*** Opening Extracted data ***

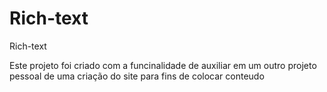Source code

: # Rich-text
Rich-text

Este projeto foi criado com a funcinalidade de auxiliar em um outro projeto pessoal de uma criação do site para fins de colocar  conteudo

*** Closing Extracted data ***
*** Opening Extracted data ***

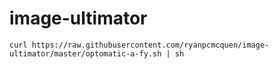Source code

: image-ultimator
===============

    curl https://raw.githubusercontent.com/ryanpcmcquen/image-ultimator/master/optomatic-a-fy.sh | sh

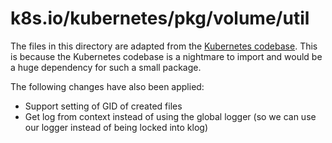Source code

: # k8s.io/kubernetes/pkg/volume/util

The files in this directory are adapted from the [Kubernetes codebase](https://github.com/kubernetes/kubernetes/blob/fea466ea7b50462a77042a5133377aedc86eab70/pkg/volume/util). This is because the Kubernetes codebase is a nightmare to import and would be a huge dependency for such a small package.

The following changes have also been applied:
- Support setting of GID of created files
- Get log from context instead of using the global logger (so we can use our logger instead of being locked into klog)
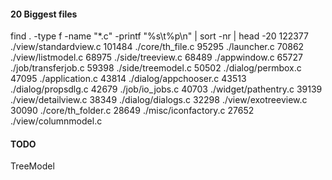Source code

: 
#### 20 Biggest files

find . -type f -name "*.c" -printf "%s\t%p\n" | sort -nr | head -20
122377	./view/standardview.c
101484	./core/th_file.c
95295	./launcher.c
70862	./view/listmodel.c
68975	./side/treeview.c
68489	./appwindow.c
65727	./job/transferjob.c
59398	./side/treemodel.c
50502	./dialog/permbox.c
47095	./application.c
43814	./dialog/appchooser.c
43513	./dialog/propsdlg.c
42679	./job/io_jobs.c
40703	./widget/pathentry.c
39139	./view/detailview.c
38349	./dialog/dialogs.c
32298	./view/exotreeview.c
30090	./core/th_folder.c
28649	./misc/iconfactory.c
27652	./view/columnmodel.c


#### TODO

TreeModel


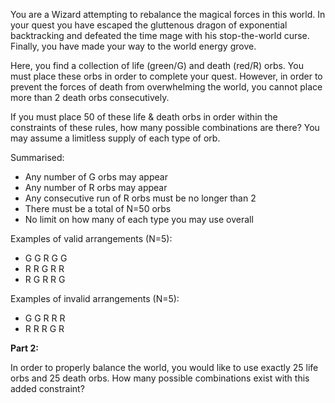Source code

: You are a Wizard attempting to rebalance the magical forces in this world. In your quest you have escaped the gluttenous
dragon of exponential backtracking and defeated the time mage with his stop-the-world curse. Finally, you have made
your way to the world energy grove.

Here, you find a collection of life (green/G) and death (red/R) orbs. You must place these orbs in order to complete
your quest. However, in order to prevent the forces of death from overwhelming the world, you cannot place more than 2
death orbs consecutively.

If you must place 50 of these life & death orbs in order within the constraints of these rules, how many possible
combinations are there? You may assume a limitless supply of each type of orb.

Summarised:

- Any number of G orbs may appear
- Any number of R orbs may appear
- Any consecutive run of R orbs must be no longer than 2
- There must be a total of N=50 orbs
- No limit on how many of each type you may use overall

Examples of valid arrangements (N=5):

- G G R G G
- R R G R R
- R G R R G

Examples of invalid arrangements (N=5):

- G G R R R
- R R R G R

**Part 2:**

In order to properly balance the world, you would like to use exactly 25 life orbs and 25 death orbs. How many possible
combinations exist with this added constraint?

*** Closing Extracted data ***

* _Instructions for the task_: Locate the string "type" in the listing above and copy every line where it occurs.

* _Solved exercise_:
find . -type f -name "*.c" -printf "%s\t%p\n" | sort -nr | head -20
combinations are there? You may assume a limitless supply of each type of orb.
- No limit on how many of each type you may use overall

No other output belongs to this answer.